:: Goal of the exercise ::
Wherever "decoder" appears in the records below, copy the line that holds it.

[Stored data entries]

--*--

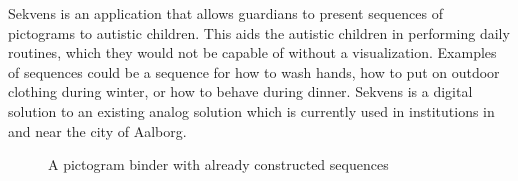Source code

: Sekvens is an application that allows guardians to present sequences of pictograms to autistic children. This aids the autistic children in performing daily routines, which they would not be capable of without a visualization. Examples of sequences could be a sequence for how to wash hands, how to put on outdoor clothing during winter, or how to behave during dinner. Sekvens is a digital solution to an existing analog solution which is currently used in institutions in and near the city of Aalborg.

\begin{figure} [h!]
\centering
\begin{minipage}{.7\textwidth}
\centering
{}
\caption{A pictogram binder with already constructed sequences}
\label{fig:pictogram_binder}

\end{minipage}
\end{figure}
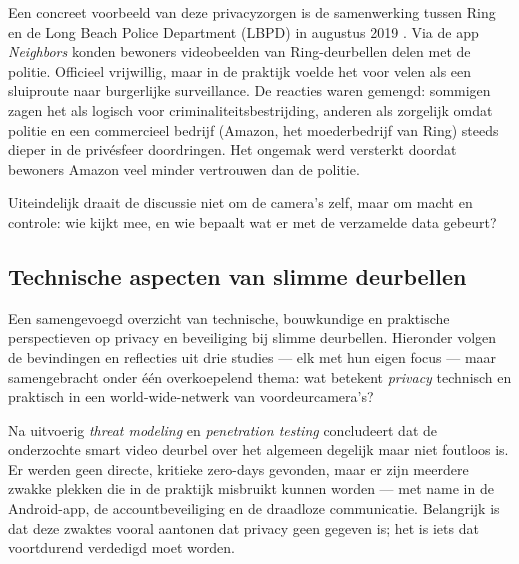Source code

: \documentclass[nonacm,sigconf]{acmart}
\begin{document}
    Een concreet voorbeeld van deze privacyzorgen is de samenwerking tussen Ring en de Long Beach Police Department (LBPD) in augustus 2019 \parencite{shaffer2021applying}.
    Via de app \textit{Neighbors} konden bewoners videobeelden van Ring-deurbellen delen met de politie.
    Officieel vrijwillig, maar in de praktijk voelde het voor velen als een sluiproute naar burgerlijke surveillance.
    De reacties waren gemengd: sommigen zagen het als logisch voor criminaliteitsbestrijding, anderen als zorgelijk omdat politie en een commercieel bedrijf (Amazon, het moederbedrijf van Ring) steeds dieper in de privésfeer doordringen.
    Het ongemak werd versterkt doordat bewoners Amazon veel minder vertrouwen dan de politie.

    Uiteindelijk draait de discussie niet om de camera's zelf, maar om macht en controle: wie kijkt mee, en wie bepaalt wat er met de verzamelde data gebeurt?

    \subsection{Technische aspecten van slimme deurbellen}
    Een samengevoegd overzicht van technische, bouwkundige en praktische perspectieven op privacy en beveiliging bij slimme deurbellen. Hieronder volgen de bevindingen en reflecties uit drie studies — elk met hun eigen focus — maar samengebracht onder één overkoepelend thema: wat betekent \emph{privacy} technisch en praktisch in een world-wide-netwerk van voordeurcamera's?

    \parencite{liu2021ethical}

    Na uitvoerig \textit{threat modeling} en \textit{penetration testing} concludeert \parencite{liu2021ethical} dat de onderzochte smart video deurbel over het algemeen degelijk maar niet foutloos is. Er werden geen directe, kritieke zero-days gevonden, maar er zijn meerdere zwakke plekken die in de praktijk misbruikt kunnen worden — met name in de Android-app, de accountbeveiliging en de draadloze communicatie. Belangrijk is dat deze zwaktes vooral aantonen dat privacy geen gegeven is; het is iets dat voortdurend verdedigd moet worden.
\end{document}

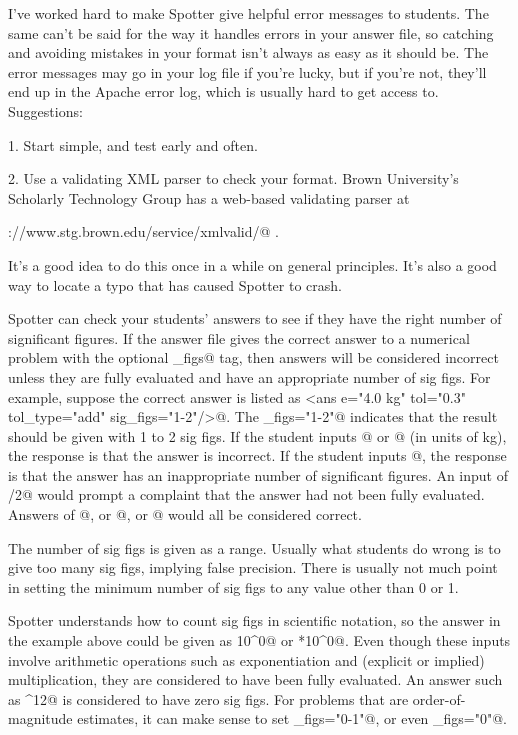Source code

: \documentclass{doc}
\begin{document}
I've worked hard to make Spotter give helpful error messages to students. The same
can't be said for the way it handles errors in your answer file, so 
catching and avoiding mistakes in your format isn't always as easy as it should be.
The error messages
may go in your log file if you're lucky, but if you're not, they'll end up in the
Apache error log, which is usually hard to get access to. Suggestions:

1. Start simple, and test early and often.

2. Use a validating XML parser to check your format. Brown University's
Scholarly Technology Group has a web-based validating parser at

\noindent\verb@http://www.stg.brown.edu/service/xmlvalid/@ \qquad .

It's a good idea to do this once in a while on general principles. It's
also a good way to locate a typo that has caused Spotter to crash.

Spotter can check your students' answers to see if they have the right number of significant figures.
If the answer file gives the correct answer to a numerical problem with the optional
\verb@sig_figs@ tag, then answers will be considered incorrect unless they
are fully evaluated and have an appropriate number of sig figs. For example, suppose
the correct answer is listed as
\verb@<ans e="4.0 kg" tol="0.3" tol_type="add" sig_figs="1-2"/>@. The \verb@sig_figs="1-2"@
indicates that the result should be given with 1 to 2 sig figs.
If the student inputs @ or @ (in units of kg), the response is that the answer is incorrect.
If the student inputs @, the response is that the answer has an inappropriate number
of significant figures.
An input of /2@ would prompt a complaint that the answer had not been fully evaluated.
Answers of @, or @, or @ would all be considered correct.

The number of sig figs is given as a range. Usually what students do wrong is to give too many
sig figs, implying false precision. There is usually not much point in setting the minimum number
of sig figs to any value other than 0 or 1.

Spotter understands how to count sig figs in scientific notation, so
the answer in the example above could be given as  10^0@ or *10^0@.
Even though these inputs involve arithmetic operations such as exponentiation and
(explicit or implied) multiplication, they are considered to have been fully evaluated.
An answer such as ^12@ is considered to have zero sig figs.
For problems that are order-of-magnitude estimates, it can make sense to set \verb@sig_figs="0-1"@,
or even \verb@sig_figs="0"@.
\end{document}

--*--

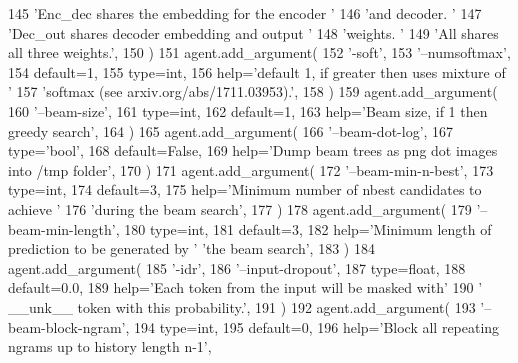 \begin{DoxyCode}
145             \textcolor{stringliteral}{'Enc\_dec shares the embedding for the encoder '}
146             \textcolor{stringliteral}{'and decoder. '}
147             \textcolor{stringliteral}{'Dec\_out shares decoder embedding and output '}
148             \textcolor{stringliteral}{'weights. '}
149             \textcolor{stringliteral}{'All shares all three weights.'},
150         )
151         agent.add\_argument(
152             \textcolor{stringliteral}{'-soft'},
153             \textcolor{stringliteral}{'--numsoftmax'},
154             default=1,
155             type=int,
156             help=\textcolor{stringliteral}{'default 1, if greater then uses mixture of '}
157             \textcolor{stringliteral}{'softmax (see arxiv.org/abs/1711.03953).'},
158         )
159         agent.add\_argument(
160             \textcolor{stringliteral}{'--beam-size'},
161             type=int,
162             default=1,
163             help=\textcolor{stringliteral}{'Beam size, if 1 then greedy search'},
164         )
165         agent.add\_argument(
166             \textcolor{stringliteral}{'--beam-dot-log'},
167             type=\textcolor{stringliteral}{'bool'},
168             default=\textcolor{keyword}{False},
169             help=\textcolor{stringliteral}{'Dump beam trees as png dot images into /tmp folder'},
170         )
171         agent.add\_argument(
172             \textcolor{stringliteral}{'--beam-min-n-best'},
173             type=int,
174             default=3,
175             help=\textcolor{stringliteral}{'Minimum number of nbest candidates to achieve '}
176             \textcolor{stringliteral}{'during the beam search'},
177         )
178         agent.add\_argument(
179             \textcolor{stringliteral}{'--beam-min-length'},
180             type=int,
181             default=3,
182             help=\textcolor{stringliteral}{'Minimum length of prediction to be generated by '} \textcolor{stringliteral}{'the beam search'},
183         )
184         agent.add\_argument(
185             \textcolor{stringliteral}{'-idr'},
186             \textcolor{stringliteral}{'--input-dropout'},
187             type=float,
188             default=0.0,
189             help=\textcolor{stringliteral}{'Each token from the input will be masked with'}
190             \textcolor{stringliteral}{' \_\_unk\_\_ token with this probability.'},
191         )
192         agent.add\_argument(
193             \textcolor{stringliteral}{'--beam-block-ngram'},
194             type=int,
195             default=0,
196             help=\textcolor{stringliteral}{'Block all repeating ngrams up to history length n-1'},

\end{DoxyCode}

--*--

:: Solution for this problem ::
146             \textcolor{stringliteral}{'and decoder. '}
147             \textcolor{stringliteral}{'Dec\_out shares decoder embedding and output '}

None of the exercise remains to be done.